Without changing a word, copy every line of the listing below and leave out the images.

Data for this task: Begin

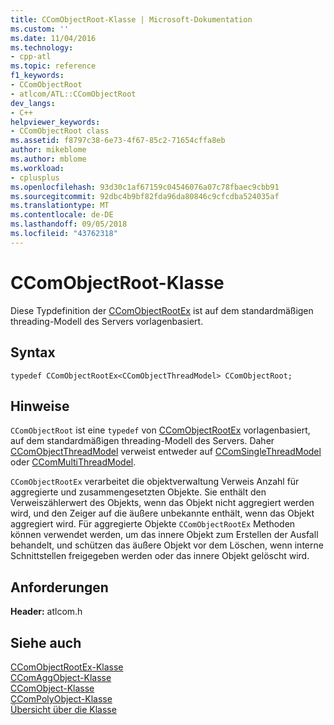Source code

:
 ```yaml
---
title: CComObjectRoot-Klasse | Microsoft-Dokumentation
ms.custom: ''
ms.date: 11/04/2016
ms.technology:
- cpp-atl
ms.topic: reference
f1_keywords:
- CComObjectRoot
- atlcom/ATL::CComObjectRoot
dev_langs:
- C++
helpviewer_keywords:
- CComObjectRoot class
ms.assetid: f8797c38-6e73-4f67-85c2-71654cffa8eb
author: mikeblome
ms.author: mblome
ms.workload:
- cplusplus
ms.openlocfilehash: 93d30c1af67159c04546076a07c78fbaec9cbb91
ms.sourcegitcommit: 92dbc4b9bf82fda96da80846c9cfcdba524035af
ms.translationtype: MT
ms.contentlocale: de-DE
ms.lasthandoff: 09/05/2018
ms.locfileid: "43762318"
---
```

# <a name="ccomobjectroot-class"></a>CComObjectRoot-Klasse

Diese Typdefinition der [CComObjectRootEx](../../atl/reference/ccomobjectrootex-class.md) ist auf dem standardmäßigen threading-Modell des Servers vorlagenbasiert.

## <a name="syntax"></a>Syntax

```
typedef CComObjectRootEx<CComObjectThreadModel> CComObjectRoot;
```

## <a name="remarks"></a>Hinweise

`CComObjectRoot` ist eine `typedef` von [CComObjectRootEx](../../atl/reference/ccomobjectrootex-class.md) vorlagenbasiert, auf dem standardmäßigen threading-Modell des Servers. Daher [CComObjectThreadModel](atl-typedefs.md#ccomobjectthreadmodel) verweist entweder auf [CComSingleThreadModel](../../atl/reference/ccomsinglethreadmodel-class.md) oder [CComMultiThreadModel](../../atl/reference/ccommultithreadmodel-class.md).

`CComObjectRootEx` verarbeitet die objektverwaltung Verweis Anzahl für aggregierte und zusammengesetzten Objekte. Sie enthält den Verweiszählerwert des Objekts, wenn das Objekt nicht aggregiert werden wird, und den Zeiger auf die äußere unbekannte enthält, wenn das Objekt aggregiert wird. Für aggregierte Objekte `CComObjectRootEx` Methoden können verwendet werden, um das innere Objekt zum Erstellen der Ausfall behandelt, und schützen das äußere Objekt vor dem Löschen, wenn interne Schnittstellen freigegeben werden oder das innere Objekt gelöscht wird.

## <a name="requirements"></a>Anforderungen

**Header:** atlcom.h

## <a name="see-also"></a>Siehe auch

[CComObjectRootEx-Klasse](../../atl/reference/ccomobjectrootex-class.md)   
[CComAggObject-Klasse](../../atl/reference/ccomaggobject-class.md)   
[CComObject-Klasse](../../atl/reference/ccomobject-class.md)   
[CComPolyObject-Klasse](../../atl/reference/ccompolyobject-class.md)   
[Übersicht über die Klasse](../../atl/atl-class-overview.md)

Data for this task: End

▶ _Written response_:
Source code

:
 ```yaml
---
title: CComObjectRoot-Klasse | Microsoft-Dokumentation
ms.custom: ''
ms.date: 11/04/2016
ms.technology:
- cpp-atl
ms.topic: reference
f1_keywords:
- CComObjectRoot
- atlcom/ATL::CComObjectRoot
dev_langs:
- C++
helpviewer_keywords:
- CComObjectRoot class
ms.assetid: f8797c38-6e73-4f67-85c2-71654cffa8eb
author: mikeblome
ms.author: mblome
ms.workload:
- cplusplus
ms.openlocfilehash: 93d30c1af67159c04546076a07c78fbaec9cbb91
ms.sourcegitcommit: 92dbc4b9bf82fda96da80846c9cfcdba524035af
ms.translationtype: MT
ms.contentlocale: de-DE
ms.lasthandoff: 09/05/2018
ms.locfileid: "43762318"
---
```

# <a name="ccomobjectroot-class"></a>CComObjectRoot-Klasse

Diese Typdefinition der [CComObjectRootEx](../../atl/reference/ccomobjectrootex-class.md) ist auf dem standardmäßigen threading-Modell des Servers vorlagenbasiert.

## <a name="syntax"></a>Syntax

```
typedef CComObjectRootEx<CComObjectThreadModel> CComObjectRoot;
```

## <a name="remarks"></a>Hinweise

`CComObjectRoot` ist eine `typedef` von [CComObjectRootEx](../../atl/reference/ccomobjectrootex-class.md) vorlagenbasiert, auf dem standardmäßigen threading-Modell des Servers. Daher [CComObjectThreadModel](atl-typedefs.md#ccomobjectthreadmodel) verweist entweder auf [CComSingleThreadModel](../../atl/reference/ccomsinglethreadmodel-class.md) oder [CComMultiThreadModel](../../atl/reference/ccommultithreadmodel-class.md).

`CComObjectRootEx` verarbeitet die objektverwaltung Verweis Anzahl für aggregierte und zusammengesetzten Objekte. Sie enthält den Verweiszählerwert des Objekts, wenn das Objekt nicht aggregiert werden wird, und den Zeiger auf die äußere unbekannte enthält, wenn das Objekt aggregiert wird. Für aggregierte Objekte `CComObjectRootEx` Methoden können verwendet werden, um das innere Objekt zum Erstellen der Ausfall behandelt, und schützen das äußere Objekt vor dem Löschen, wenn interne Schnittstellen freigegeben werden oder das innere Objekt gelöscht wird.

## <a name="requirements"></a>Anforderungen

**Header:** atlcom.h

## <a name="see-also"></a>Siehe auch

[CComObjectRootEx-Klasse](../../atl/reference/ccomobjectrootex-class.md)   
[CComAggObject-Klasse](../../atl/reference/ccomaggobject-class.md)   
[CComObject-Klasse](../../atl/reference/ccomobject-class.md)   
[CComPolyObject-Klasse](../../atl/reference/ccompolyobject-class.md)   
[Übersicht über die Klasse](../../atl/atl-class-overview.md)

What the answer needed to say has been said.